YOUR GOAL: Below are entries. Copy exactly the lines running from the line that holds "to Aikido (ChuShinTani)" to the line that holds "- **Armed Grappling", with both ends included.

DATASET RECORDS:
►

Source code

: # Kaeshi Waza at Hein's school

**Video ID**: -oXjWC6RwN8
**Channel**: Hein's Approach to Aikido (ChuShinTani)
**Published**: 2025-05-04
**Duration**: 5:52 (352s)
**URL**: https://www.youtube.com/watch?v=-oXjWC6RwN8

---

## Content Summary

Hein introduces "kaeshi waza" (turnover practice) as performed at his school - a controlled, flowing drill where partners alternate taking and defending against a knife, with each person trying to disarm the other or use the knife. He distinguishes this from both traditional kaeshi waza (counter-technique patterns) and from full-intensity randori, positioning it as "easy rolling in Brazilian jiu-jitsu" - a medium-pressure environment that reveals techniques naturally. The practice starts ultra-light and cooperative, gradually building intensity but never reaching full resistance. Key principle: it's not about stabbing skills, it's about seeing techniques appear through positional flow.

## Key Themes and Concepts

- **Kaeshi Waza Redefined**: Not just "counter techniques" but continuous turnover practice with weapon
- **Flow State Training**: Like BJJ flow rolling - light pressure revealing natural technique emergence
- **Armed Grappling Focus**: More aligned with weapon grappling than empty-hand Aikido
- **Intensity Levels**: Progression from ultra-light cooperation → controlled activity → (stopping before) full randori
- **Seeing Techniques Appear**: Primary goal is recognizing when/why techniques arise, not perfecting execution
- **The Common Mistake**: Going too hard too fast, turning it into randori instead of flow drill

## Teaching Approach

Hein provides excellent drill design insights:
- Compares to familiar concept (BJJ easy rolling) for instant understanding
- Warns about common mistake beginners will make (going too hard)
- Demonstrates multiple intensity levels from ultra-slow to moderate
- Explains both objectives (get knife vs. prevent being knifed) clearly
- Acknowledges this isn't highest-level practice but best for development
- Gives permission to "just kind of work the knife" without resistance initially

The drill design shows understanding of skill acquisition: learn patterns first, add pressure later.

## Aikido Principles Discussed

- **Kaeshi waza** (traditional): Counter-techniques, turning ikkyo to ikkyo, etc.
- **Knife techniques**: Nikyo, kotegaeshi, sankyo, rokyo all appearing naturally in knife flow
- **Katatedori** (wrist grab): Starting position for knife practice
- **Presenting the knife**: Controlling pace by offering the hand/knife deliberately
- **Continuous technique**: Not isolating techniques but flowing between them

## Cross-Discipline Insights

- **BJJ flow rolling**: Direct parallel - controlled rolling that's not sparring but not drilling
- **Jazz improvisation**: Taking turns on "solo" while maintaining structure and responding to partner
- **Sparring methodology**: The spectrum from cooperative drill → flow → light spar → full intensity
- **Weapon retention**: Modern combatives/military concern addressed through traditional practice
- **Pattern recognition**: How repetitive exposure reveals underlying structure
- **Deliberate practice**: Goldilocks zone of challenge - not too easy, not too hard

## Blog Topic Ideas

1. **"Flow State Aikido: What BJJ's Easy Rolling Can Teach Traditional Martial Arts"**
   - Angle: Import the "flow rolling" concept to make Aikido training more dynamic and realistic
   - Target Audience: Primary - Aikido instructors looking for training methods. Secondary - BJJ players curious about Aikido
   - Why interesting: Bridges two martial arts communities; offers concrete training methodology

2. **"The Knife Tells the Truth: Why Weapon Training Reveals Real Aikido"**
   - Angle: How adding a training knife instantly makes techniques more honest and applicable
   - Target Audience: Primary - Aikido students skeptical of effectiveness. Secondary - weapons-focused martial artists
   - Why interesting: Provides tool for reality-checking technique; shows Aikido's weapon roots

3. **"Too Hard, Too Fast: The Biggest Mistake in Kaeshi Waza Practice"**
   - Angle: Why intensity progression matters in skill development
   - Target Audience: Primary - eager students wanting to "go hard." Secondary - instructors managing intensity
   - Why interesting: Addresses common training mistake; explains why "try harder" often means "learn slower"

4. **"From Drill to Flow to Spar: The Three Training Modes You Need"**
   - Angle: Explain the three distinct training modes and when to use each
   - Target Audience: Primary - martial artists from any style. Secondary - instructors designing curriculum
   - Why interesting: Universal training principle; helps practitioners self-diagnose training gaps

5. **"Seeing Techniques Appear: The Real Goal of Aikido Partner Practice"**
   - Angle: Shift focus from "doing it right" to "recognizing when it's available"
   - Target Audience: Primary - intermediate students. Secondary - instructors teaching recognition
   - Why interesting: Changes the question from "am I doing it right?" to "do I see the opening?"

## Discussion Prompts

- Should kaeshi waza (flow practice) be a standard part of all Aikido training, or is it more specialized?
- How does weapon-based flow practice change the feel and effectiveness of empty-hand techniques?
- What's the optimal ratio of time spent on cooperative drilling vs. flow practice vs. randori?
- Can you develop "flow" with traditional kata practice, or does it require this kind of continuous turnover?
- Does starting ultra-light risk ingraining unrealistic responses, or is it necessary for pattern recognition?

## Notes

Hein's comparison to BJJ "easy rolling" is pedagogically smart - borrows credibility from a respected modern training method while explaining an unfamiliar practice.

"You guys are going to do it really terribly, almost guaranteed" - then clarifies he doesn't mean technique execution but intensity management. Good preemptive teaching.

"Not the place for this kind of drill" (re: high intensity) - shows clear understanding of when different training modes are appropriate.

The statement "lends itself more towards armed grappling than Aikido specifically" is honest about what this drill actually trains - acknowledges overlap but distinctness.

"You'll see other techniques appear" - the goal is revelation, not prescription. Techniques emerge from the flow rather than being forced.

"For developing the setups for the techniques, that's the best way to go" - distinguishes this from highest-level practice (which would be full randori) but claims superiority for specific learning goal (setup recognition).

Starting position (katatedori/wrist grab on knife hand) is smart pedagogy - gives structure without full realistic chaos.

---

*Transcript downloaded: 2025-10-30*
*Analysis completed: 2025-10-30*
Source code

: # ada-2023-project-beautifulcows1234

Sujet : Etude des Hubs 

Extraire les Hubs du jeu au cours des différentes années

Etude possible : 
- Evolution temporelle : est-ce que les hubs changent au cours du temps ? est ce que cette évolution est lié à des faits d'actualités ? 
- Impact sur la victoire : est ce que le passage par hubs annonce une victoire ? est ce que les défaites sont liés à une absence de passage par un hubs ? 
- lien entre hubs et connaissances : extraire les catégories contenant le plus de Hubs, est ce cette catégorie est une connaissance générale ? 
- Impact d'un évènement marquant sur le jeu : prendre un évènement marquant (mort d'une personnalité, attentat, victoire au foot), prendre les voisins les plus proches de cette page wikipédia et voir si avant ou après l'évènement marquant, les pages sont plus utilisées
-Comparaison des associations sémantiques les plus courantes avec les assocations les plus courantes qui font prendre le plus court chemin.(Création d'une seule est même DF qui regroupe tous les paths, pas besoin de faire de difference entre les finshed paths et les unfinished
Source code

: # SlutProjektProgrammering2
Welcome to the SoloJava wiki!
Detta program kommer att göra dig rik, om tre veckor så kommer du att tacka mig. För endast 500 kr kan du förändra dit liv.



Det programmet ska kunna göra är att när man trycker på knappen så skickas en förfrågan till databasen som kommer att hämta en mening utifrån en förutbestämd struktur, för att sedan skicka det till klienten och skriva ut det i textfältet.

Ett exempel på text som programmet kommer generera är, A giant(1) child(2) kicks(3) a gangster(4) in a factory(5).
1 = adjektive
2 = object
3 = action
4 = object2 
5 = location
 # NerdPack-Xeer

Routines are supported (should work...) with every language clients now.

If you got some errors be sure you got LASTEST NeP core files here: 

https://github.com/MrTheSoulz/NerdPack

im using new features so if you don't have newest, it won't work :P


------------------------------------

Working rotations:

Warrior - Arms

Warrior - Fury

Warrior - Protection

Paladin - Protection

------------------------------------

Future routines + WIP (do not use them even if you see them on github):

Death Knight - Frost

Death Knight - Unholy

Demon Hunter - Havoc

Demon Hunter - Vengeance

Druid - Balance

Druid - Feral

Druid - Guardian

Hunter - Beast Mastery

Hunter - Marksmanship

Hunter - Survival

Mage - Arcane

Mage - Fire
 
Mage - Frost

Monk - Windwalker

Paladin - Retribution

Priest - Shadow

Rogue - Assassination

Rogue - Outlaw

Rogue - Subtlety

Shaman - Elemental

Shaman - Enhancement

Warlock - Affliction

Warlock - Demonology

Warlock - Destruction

◄

SOLVED EXERCISE:
**Channel**: Hein's Approach to Aikido (ChuShinTani)
**Published**: 2025-05-04
**Duration**: 5:52 (352s)
**URL**: https://www.youtube.com/watch?v=-oXjWC6RwN8

---

## Content Summary

Hein introduces "kaeshi waza" (turnover practice) as performed at his school - a controlled, flowing drill where partners alternate taking and defending against a knife, with each person trying to disarm the other or use the knife. He distinguishes this from both traditional kaeshi waza (counter-technique patterns) and from full-intensity randori, positioning it as "easy rolling in Brazilian jiu-jitsu" - a medium-pressure environment that reveals techniques naturally. The practice starts ultra-light and cooperative, gradually building intensity but never reaching full resistance. Key principle: it's not about stabbing skills, it's about seeing techniques appear through positional flow.

## Key Themes and Concepts

- **Kaeshi Waza Redefined**: Not just "counter techniques" but continuous turnover practice with weapon
- **Flow State Training**: Like BJJ flow rolling - light pressure revealing natural technique emergence
- **Armed Grappling Focus**: More aligned with weapon grappling than empty-hand Aikido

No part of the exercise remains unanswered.